Code Obfuscation - Part 2: Obfuscating Data Structures

Paladion
By Paladion

September 15, 2005

Continuing from the earlier parts in this article series, Sonali looks at data obfuscation, a class of obfuscation techniques that targets the data structures in a program. She presents the different methods of data obfuscation with examples and also analyzes their quality

Code Obfuscation

In the August issue of Palisade we introduced
code obfuscation
to protect software from reverse engineering. Obfuscation
is the process of transforming the source code to confuse both a person or
a program trying to reverse engineer the code. Source code is obfuscated
using obfuscation software like Dotfuscator .

In this issue we look at data obfuscation, a class of obfuscation techniques
that targets the data structures in a program. We present the different methods
of data obfuscation with examples and also analyze their quality based on the
parameters we defined earlier. These parameters were potency -- the ability
to confuse a human reverse engineer, resilience -- the ability to fool a deobfuscator,
and cost -- the increase in execution time and memory required in the obfuscated
code.

Before we go into the nitty gritty details, here's an outline of the various
techniques we will discuss:

  • Obfuscating Arrays
    • Split , Merge, Flatten, Fold, Reorder arrays
  • Obfuscating Classes
    • Split a class, Insert new class, Reorder members
  • Obfuscating Variables
    • Substitute code for static data, Merge, Promote, Ruffle values, Split
      variables

Obfuscating Arrays

To start with, let's look at the different ways to make arrays difficult to
read and make sense of. The objective is to confuse a human being or a deobfuscator
from understanding the true nature and purpose of the array.
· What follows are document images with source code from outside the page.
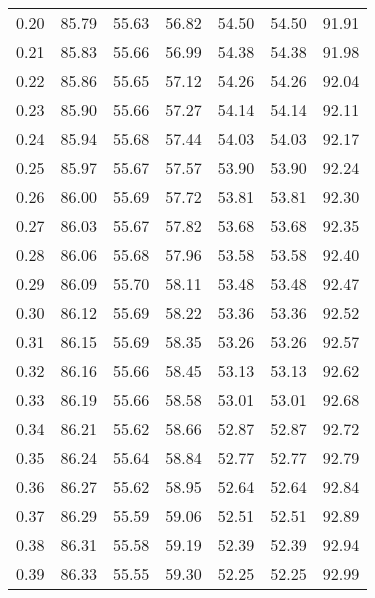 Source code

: \begin{tabular}{|c|c|c|c|c|c|c|}
      0.20 &     85.79 &     55.63 &      56.82 &   54.50 &      54.50 &         91.91 \\
      0.21 &     85.83 &     55.66 &      56.99 &   54.38 &      54.38 &         91.98 \\
      0.22 &     85.86 &     55.65 &      57.12 &   54.26 &      54.26 &         92.04 \\
      0.23 &     85.90 &     55.66 &      57.27 &   54.14 &      54.14 &         92.11 \\
      0.24 &     85.94 &     55.68 &      57.44 &   54.03 &      54.03 &         92.17 \\
      0.25 &     85.97 &     55.67 &      57.57 &   53.90 &      53.90 &         92.24 \\
      0.26 &     86.00 &     55.69 &      57.72 &   53.81 &      53.81 &         92.30 \\
      0.27 &     86.03 &     55.67 &      57.82 &   53.68 &      53.68 &         92.35 \\
      0.28 &     86.06 &     55.68 &      57.96 &   53.58 &      53.58 &         92.40 \\
      0.29 &     86.09 &     55.70 &      58.11 &   53.48 &      53.48 &         92.47 \\
      0.30 &     86.12 &     55.69 &      58.22 &   53.36 &      53.36 &         92.52 \\
      0.31 &     86.15 &     55.69 &      58.35 &   53.26 &      53.26 &         92.57 \\
      0.32 &     86.16 &     55.66 &      58.45 &   53.13 &      53.13 &         92.62 \\
      0.33 &     86.19 &     55.66 &      58.58 &   53.01 &      53.01 &         92.68 \\
      0.34 &     86.21 &     55.62 &      58.66 &   52.87 &      52.87 &         92.72 \\
      0.35 &     86.24 &     55.64 &      58.84 &   52.77 &      52.77 &         92.79 \\
      0.36 &     86.27 &     55.62 &      58.95 &   52.64 &      52.64 &         92.84 \\
      0.37 &     86.29 &     55.59 &      59.06 &   52.51 &      52.51 &         92.89 \\
      0.38 &     86.31 &     55.58 &      59.19 &   52.39 &      52.39 &         92.94 \\
      0.39 &     86.33 &     55.55 &      59.30 &   52.25 &      52.25 &         92.99 \\

\end{tabular}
First, an array could be split into multiple sub-arrays to
confuse the reader about its structure. For example, consider an array which
holds a list of names: if we split it into two arrays, it will be interpreted
as two different lists of names.

Array 01

A related idea is to merge multiple arrays into one, like
this:

Array 02

We could even fold an array, i.e. increase the number of
dimensions…

Array 03

…Or flatten an array, i.e. reduce the number of dimensions.

Array 04

Each of the above makes the array more difficult to interpret. Observe that
array splitting and folding increase the complexity of the code. They thus
confuse the reverse engineer, i.e. increase the potency of the transform. On
the other hand, array merging and flattening decrease the complexity. But they
increase the obscurity of a program because they introduce bogus structure
or remove structure from the original program.

Another method for obfuscating arrays is to reorder elements within
the array. A mapping function f can be defined such that the ith element
in the original array is relocated to the jth position where j
= f(i)
. This function can be used for the mapping of elements in the
original and reordered array. Reverse engineers can figure out what's going
on here, so this has low potency and resilience; but these are also free since
there is no change in memory or execution time associated with shuffling the
positions of array elements.

Obfuscating Classes

Now that we have seen how arrays can be obfuscated, let's look at obfuscating
more complex data structures: classes. Our objective is to confuse the reverse
engineer from making sense of the exact working of the class.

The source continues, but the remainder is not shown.